━━━━━ Material for this exercise

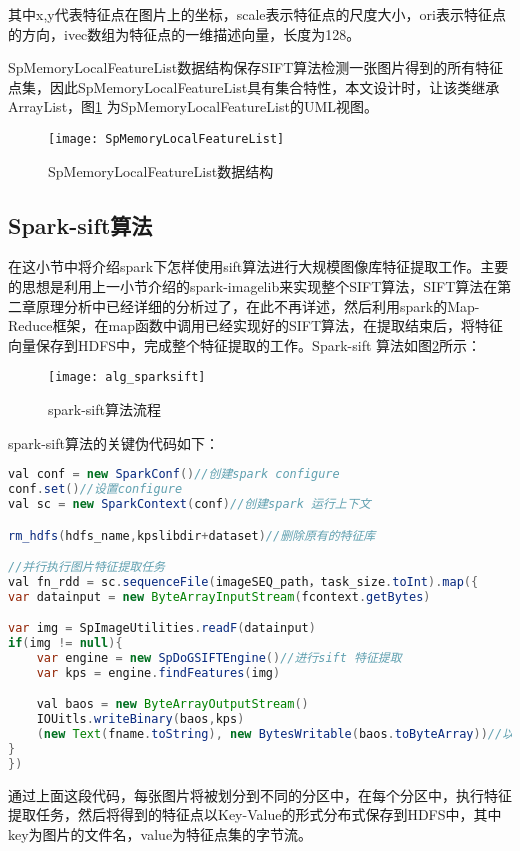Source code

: 其中x,y代表特征点在图片上的坐标，scale表示特征点的尺度大小，ori表示特征点的方向，ivec数组为特征点的一维描述向量，长度为128。

SpMemoryLocalFeatureList数据结构保存SIFT算法检测一张图片得到的所有特征点集，因此SpMemoryLocalFeatureList具有集合特性，本文设计时，让该类继承ArrayList，图\ref{fig:spmemflist} 为SpMemoryLocalFeatureList的UML视图。
\begin{figure}[htp]
\centering
\texttt{[image: SpMemoryLocalFeatureList]}
\caption{SpMemoryLocalFeatureList数据结构}
\label{fig:spmemflist}
\end{figure}

\subsection{Spark-sift算法}
在这小节中将介绍spark下怎样使用sift算法进行大规模图像库特征提取工作。主要的思想是利用上一小节介绍的spark-imagelib来实现整个SIFT算法，SIFT算法在第二章原理分析中已经详细的分析过了，在此不再详述，然后利用spark的Map-Reduce框架，在map函数中调用已经实现好的SIFT算法，在提取结束后，将特征向量保存到HDFS中，完成整个特征提取的工作。Spark-sift 算法如图\ref{fig:alg_sparksift}所示：
\begin{figure}[htp]
\centering
\texttt{[image: alg\_sparksift]}
\caption{spark-sift算法流程}
\label{fig:alg_sparksift}
\end{figure}

spark-sift算法的关键伪代码如下：
\begin{lstlisting}[language=Java]
val conf = new SparkConf()//创建spark configure
conf.set()//设置configure
val sc = new SparkContext(conf)//创建spark 运行上下文

rm_hdfs(hdfs_name,kpslibdir+dataset)//删除原有的特征库

//并行执行图片特征提取任务
val fn_rdd = sc.sequenceFile(imageSEQ_path，task_size.toInt).map({
var datainput = new ByteArrayInputStream(fcontext.getBytes)

var img = SpImageUtilities.readF(datainput)
if(img != null){
    var engine = new SpDoGSIFTEngine()//进行sift 特征提取
    var kps = engine.findFeatures(img)

    val baos = new ByteArrayOutputStream()
    IOUitls.writeBinary(baos,kps)
    (new Text(fname.toString), new BytesWritable(baos.toByteArray))//以key-value形式返回提取的特征点，key为图片名，value为特征点集
}
})
\end{lstlisting}

通过上面这段代码，每张图片将被划分到不同的分区中，在每个分区中，执行特征提取任务，然后将得到的特征点以Key-Value的形式分布式保存到HDFS中，其中key为图片的文件名，value为特征点集的字节流。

━━━━━━━━━━

**Exercise**
Only the text of the records above is to be reproduced, exactly as given; the pictures are dropped.

**Completed task**
Source code

: 其中x,y代表特征点在图片上的坐标，scale表示特征点的尺度大小，ori表示特征点的方向，ivec数组为特征点的一维描述向量，长度为128。

SpMemoryLocalFeatureList数据结构保存SIFT算法检测一张图片得到的所有特征点集，因此SpMemoryLocalFeatureList具有集合特性，本文设计时，让该类继承ArrayList，图\ref{fig:spmemflist} 为SpMemoryLocalFeatureList的UML视图。
\begin{figure}[htp]
\centering
\texttt{[image: SpMemoryLocalFeatureList]}
\caption{SpMemoryLocalFeatureList数据结构}
\label{fig:spmemflist}
\end{figure}

\subsection{Spark-sift算法}
在这小节中将介绍spark下怎样使用sift算法进行大规模图像库特征提取工作。主要的思想是利用上一小节介绍的spark-imagelib来实现整个SIFT算法，SIFT算法在第二章原理分析中已经详细的分析过了，在此不再详述，然后利用spark的Map-Reduce框架，在map函数中调用已经实现好的SIFT算法，在提取结束后，将特征向量保存到HDFS中，完成整个特征提取的工作。Spark-sift 算法如图\ref{fig:alg_sparksift}所示：
\begin{figure}[htp]
\centering
\texttt{[image: alg\_sparksift]}
\caption{spark-sift算法流程}
\label{fig:alg_sparksift}
\end{figure}

spark-sift算法的关键伪代码如下：
\begin{lstlisting}[language=Java]
val conf = new SparkConf()//创建spark configure
conf.set()//设置configure
val sc = new SparkContext(conf)//创建spark 运行上下文

rm_hdfs(hdfs_name,kpslibdir+dataset)//删除原有的特征库

//并行执行图片特征提取任务
val fn_rdd = sc.sequenceFile(imageSEQ_path，task_size.toInt).map({
var datainput = new ByteArrayInputStream(fcontext.getBytes)

var img = SpImageUtilities.readF(datainput)
if(img != null){
    var engine = new SpDoGSIFTEngine()//进行sift 特征提取
    var kps = engine.findFeatures(img)

    val baos = new ByteArrayOutputStream()
    IOUitls.writeBinary(baos,kps)
    (new Text(fname.toString), new BytesWritable(baos.toByteArray))//以key-value形式返回提取的特征点，key为图片名，value为特征点集
}
})
\end{lstlisting}

通过上面这段代码，每张图片将被划分到不同的分区中，在每个分区中，执行特征提取任务，然后将得到的特征点以Key-Value的形式分布式保存到HDFS中，其中key为图片的文件名，value为特征点集的字节流。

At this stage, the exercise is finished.